Turning an idea into something other people will read and buy involves ten steps in three phases.
Phase 1: The Art
(1) Write the first draft
Sit down and do it. Don’t show it to anyone else (although it’s OK to get verbal help organizing your thoughts). Just gush out your vision, your fantasies, your emotions¬¬-your voice. Assume the draft will stink, so disconnect that inner judge and WRITE. Flag areas you’ll need to research later. Keep going until you’ve completed a beginning, a middle, and an end.
Put the manuscript away for a few weeks or months.
(3) Do your homework
While the manuscript is idling, study craft. Read how-to books, learn category conventions, educate yourself about the publishing process (both traditional and indie). Start a list of potential publishers, research the different types of editing, and define your audience.
Most important decide what you really want and how hard you’re willing to work for it. This will affect the choices you make and resources you need from here on.
(4) Reread the draft
Dig out the manuscript and read it through. Guaranteed, you’ll be shocked¬–both by how good it is and how bad it is. Do not show it to anyone else.
(5) Revise the draft
Take everything you’ve learned from steps 2-4 and work it into the story.
The Craft Phase
(6) Get feedback
Now show the book to people who will provide technical feedback. Three choices here, based on your personality and budget.
If you’re a visionary sort who loves creating but hates fussing with details, you’ll struggle with refining your work. If you’re a more analytical sort who loves to build and organize, then you’ll embrace revision as a stimulating and gratifying learning experience. Understand this about yourself before proceeding!
Choice one is to get feedback from a professional. That means hiring a developmental editor, who will analyze the book and work with you on its structure, character development, writing technique, etc., and guide you through revisions¬–perhaps making them for you.
Choice two is to pay for a non-editing professional evaluation, then do the revisions yourself.
Choice three is to round up amateur feedback via beta readers, and do the revisions yourself.
Beta readers could be your writing group, or any few readers/writers of any occupation who can evaluate a work and articulate their thoughts in terms of plot, character, credibility, emotional response, writing foibles, etc.
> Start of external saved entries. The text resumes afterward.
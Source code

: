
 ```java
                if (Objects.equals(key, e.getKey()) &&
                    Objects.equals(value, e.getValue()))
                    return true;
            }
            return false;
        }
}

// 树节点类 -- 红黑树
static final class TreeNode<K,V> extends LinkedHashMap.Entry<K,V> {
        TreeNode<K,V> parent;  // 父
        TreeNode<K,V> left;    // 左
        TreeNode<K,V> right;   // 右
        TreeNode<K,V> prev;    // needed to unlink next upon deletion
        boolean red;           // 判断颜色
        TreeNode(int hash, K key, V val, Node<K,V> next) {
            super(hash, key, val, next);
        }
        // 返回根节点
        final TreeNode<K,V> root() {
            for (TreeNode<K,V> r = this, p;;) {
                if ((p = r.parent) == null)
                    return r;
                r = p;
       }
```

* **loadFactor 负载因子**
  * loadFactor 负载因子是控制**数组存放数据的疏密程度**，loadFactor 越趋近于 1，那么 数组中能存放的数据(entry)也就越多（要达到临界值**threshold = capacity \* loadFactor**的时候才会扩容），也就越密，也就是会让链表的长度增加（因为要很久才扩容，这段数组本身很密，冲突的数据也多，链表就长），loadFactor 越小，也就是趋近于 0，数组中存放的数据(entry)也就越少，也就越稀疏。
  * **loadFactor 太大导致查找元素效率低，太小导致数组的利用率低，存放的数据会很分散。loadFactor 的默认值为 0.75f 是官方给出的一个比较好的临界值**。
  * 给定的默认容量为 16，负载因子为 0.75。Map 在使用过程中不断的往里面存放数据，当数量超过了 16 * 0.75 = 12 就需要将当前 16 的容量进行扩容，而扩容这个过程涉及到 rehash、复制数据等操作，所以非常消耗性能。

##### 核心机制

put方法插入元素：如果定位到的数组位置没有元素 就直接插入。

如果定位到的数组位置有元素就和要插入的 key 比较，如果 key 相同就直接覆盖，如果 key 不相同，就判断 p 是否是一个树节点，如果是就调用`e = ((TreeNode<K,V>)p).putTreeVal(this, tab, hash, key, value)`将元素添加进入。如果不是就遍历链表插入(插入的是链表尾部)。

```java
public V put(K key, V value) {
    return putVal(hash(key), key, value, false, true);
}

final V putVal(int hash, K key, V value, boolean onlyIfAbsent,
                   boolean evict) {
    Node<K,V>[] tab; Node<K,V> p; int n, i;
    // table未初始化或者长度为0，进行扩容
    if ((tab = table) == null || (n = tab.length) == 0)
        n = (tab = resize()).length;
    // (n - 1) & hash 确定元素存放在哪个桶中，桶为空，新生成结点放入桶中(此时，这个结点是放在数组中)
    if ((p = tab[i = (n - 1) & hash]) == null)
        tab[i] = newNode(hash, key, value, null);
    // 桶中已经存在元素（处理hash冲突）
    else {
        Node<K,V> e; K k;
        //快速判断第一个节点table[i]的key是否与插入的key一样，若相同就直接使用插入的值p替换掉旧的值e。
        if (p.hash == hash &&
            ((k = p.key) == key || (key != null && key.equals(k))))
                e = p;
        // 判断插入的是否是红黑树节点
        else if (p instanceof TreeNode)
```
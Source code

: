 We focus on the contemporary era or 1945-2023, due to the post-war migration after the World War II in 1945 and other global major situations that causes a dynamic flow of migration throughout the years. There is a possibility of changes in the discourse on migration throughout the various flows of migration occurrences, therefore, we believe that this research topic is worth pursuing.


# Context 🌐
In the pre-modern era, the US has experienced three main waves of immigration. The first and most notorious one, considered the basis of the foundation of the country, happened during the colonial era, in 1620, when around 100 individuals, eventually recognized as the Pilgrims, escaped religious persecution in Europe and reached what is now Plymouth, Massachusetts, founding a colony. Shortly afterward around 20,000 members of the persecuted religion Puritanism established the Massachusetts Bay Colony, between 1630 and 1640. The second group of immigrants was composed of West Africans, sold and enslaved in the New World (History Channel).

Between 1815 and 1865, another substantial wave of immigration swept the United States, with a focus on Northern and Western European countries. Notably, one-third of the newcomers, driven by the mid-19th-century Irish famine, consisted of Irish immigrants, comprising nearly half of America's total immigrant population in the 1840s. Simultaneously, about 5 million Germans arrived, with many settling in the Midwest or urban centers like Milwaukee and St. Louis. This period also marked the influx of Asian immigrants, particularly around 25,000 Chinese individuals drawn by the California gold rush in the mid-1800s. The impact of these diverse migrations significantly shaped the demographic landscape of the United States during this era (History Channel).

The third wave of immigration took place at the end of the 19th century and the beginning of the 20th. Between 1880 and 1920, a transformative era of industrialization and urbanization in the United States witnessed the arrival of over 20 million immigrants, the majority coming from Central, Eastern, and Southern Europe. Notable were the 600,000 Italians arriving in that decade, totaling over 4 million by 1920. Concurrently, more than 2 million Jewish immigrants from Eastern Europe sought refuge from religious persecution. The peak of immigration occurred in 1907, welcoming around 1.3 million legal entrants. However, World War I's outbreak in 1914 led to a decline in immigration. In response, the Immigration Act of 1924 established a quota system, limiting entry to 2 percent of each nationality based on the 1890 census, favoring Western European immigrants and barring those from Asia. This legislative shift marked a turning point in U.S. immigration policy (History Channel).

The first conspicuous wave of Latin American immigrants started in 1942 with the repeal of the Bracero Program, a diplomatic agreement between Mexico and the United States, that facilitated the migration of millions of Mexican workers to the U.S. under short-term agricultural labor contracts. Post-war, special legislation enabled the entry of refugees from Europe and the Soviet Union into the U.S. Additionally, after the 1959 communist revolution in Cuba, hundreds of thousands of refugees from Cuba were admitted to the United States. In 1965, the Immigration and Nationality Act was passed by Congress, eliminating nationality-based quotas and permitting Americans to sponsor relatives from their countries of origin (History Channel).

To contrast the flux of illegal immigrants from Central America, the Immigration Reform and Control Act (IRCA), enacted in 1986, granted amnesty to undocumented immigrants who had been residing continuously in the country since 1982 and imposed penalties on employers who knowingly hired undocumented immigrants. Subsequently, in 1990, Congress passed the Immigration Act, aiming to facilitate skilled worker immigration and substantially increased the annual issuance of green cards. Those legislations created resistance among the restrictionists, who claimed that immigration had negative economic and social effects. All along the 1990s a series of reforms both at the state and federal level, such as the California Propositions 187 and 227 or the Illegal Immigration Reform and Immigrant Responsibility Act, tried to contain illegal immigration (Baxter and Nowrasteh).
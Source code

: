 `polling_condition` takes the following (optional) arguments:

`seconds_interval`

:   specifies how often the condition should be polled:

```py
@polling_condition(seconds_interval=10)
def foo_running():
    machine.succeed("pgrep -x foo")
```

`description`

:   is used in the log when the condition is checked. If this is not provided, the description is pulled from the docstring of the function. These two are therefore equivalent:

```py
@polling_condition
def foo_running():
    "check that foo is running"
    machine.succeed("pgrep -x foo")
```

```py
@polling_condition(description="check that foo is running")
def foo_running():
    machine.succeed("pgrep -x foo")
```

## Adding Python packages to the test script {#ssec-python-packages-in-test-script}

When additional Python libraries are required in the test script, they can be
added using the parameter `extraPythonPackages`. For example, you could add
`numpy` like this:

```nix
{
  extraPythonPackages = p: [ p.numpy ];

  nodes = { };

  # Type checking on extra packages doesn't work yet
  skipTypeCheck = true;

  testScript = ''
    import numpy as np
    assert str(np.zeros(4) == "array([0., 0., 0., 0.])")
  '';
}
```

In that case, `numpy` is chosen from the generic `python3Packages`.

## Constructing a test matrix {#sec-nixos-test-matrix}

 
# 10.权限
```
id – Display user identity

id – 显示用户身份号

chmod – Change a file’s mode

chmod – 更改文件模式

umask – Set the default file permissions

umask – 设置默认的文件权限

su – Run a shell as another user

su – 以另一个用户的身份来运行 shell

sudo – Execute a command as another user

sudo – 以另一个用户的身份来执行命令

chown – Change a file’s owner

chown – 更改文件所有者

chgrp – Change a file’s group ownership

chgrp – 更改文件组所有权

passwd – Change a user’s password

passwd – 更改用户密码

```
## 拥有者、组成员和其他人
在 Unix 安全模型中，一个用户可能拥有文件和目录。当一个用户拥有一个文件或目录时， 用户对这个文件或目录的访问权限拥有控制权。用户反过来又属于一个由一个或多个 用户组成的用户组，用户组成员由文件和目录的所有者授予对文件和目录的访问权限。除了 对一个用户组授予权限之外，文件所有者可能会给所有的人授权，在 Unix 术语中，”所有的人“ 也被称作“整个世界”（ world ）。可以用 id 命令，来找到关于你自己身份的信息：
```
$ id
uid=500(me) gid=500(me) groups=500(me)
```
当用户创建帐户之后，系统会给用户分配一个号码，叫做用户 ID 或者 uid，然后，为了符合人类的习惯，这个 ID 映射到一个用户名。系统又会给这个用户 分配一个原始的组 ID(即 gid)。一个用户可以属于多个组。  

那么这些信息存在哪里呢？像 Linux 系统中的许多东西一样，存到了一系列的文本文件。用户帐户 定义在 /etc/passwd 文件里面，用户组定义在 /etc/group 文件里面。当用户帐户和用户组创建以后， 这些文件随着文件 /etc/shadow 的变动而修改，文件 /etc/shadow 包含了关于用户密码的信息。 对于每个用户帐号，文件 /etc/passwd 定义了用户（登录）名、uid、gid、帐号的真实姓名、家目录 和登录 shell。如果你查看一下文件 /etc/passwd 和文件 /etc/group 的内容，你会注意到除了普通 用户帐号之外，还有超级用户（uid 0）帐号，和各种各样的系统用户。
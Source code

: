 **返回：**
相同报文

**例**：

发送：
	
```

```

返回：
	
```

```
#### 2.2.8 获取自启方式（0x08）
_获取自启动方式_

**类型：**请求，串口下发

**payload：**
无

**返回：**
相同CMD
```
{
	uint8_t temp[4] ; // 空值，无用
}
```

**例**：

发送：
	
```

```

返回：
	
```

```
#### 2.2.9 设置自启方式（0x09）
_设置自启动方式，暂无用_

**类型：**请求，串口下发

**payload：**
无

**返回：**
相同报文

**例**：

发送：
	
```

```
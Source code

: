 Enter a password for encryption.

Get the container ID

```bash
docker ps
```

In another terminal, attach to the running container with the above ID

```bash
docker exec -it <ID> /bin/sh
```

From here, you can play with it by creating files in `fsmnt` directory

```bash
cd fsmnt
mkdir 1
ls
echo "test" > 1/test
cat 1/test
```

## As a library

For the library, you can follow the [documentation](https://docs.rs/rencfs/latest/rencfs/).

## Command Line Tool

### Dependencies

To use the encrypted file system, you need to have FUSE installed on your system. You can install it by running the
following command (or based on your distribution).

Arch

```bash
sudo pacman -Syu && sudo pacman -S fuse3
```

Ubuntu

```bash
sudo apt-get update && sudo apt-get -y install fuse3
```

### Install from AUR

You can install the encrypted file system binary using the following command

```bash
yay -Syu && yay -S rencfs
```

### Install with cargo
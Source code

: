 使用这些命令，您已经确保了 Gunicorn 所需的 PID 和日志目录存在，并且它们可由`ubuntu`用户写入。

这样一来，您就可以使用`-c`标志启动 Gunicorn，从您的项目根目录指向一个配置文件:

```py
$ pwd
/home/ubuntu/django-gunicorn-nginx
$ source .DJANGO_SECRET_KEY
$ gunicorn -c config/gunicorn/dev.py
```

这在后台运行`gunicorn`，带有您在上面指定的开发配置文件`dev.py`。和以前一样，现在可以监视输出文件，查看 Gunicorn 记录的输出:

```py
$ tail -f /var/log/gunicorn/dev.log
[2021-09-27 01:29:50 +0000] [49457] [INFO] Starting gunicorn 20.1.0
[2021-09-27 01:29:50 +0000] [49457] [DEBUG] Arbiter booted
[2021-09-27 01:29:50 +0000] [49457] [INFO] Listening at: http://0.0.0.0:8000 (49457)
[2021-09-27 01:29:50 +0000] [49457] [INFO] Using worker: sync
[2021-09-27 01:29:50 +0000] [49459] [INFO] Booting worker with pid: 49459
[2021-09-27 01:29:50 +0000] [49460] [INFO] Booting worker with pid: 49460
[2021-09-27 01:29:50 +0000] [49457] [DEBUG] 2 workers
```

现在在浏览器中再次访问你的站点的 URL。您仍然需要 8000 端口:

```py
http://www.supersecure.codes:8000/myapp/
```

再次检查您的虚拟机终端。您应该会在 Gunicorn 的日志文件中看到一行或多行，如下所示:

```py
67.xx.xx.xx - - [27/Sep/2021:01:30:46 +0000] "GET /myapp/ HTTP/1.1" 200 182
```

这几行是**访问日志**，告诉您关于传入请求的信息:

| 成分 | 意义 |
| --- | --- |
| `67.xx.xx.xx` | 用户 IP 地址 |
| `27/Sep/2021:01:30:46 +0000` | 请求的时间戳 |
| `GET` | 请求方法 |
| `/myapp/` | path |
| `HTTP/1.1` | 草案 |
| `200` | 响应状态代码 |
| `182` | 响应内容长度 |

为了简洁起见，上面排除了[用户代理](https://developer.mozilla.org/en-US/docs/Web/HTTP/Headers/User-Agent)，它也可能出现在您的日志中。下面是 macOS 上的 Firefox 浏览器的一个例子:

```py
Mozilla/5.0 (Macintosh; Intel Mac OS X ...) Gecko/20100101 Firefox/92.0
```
They must understand the difference between constructive critique and insensitive criticism.
Avoid friends and family who may hedge because they don’t want to hurt your feelings. Your feelings will intermittently get mashed no matter what you do, so it’s vital to build that into your expectations and learn to manage it. The feedback process should be a clinical exercise about the work, not about you. Everyone involved needs to be cerebral.
While waiting for feedback, work on research points and start composing pitches and synopses. Learn about marketing.
(7) Revise the revisions
Apply only useful feedback to the manuscript. Pay particular notice to observations that upset you, especially in areas you don’t want to change. Solving issues there might make a world of difference in the book’s ultimate reception. Also consider any comment made by multiple readers, because that usually points to a problem. Learn to tell the difference between someone wanting you to write to their satisfaction, and someone trying to help you develop your story. You may have to compromise if you are working within genre conventions.
Repeat this cycle if necessary, until you’re satisfied and critiquers start running out of things to say.
(8) Hire an editor
An independent professional copy editor or substantive (line) editor will help bring the book to completion. Fees and abilities vary widely, so interview candidates and pony up for a good one. The right editor is the person who will balance you out and help make the book the best it can be. The wrong editor will impose too much of themselves on the book, or miss important details, or simply rub you the wrong way. There are scammers out there, too, so select carefully.
While waiting for the manuscript to come back, continue updating lists of potential publishers, vendors, reviewers; studying submission requirements; finalizing query letters and synopses; building a website; establishing a presence in social media.
(9) Polish the edited manuscript
If all has gone well, final revisions should be simple and exciting. If you’re still having trouble making the book come together, repeat beta/pro feedback as many times as needed.
(10) Hire a proofreader
When the book is as ready as you can make it, engage a trained proofreader to crawl through it one more time. No matter how many people have seen a book, something (or many somethings!) is always overlooked. The goal is to release as clean and professional-looking a manuscript as humanly possible. As the pros say: “It ain’t a typo until it’s in print.” Save yourself embarrassment and negative reviews by investing in quality.
The Presentation Phase
Many authors find that launching a book into the world is much harder than writing one. And it’s where the worst of discouragement will come. You need to believe in yourself, because you’ll be bombarded by other people’s opinions, often conflicting, and be surprised in good and bad ways. You’ll need to suppress your inner artist and apply all the administrative, business, and problem-solving skills you’ve accumulated through life.
So: Submit to the entities identified in your homework. Market, market, market according to plan. Hire whatever help you need.
Then release your inner artist to write the next book!